**WHAT TO WORK ON:**
In the copy, include no pictures. Reproduce the rest of the entries exactly.

[RECORDS FOR THIS EXERCISE]

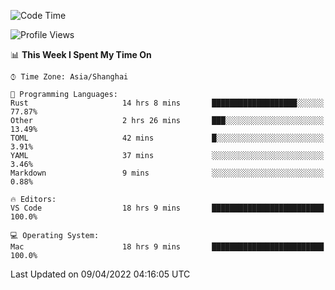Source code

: <!--START_SECTION:waka-->
![Code Time](http://img.shields.io/badge/Code%20Time-1%2C215%20hrs%2024%20mins-blue)

![Profile Views](http://img.shields.io/badge/Profile%20Views-9-blue)

📊 **This Week I Spent My Time On** 

```text
⌚︎ Time Zone: Asia/Shanghai

💬 Programming Languages: 
Rust                     14 hrs 8 mins       ███████████████████░░░░░░   77.87% 
Other                    2 hrs 26 mins       ███░░░░░░░░░░░░░░░░░░░░░░   13.49% 
TOML                     42 mins             █░░░░░░░░░░░░░░░░░░░░░░░░   3.91% 
YAML                     37 mins             ░░░░░░░░░░░░░░░░░░░░░░░░░   3.46% 
Markdown                 9 mins              ░░░░░░░░░░░░░░░░░░░░░░░░░   0.88%

🔥 Editors: 
VS Code                  18 hrs 9 mins       █████████████████████████   100.0%

💻 Operating System: 
Mac                      18 hrs 9 mins       █████████████████████████   100.0%

```


 Last Updated on 09/04/2022 04:16:05 UTC
<!--END_SECTION:waka-->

[/RECORDS FOR THIS EXERCISE]

**SOLUTION:**
Source code

: <!--START_SECTION:waka-->
![Code Time](http://img.shields.io/badge/Code%20Time-1%2C215%20hrs%2024%20mins-blue)

![Profile Views](http://img.shields.io/badge/Profile%20Views-9-blue)

📊 **This Week I Spent My Time On** 

```text
⌚︎ Time Zone: Asia/Shanghai

💬 Programming Languages: 
Rust                     14 hrs 8 mins       ███████████████████░░░░░░   77.87% 
Other                    2 hrs 26 mins       ███░░░░░░░░░░░░░░░░░░░░░░   13.49% 
TOML                     42 mins             █░░░░░░░░░░░░░░░░░░░░░░░░   3.91% 
YAML                     37 mins             ░░░░░░░░░░░░░░░░░░░░░░░░░   3.46% 
Markdown                 9 mins              ░░░░░░░░░░░░░░░░░░░░░░░░░   0.88%

🔥 Editors: 
VS Code                  18 hrs 9 mins       █████████████████████████   100.0%

💻 Operating System: 
Mac                      18 hrs 9 mins       █████████████████████████   100.0%

```


 Last Updated on 09/04/2022 04:16:05 UTC
<!--END_SECTION:waka-->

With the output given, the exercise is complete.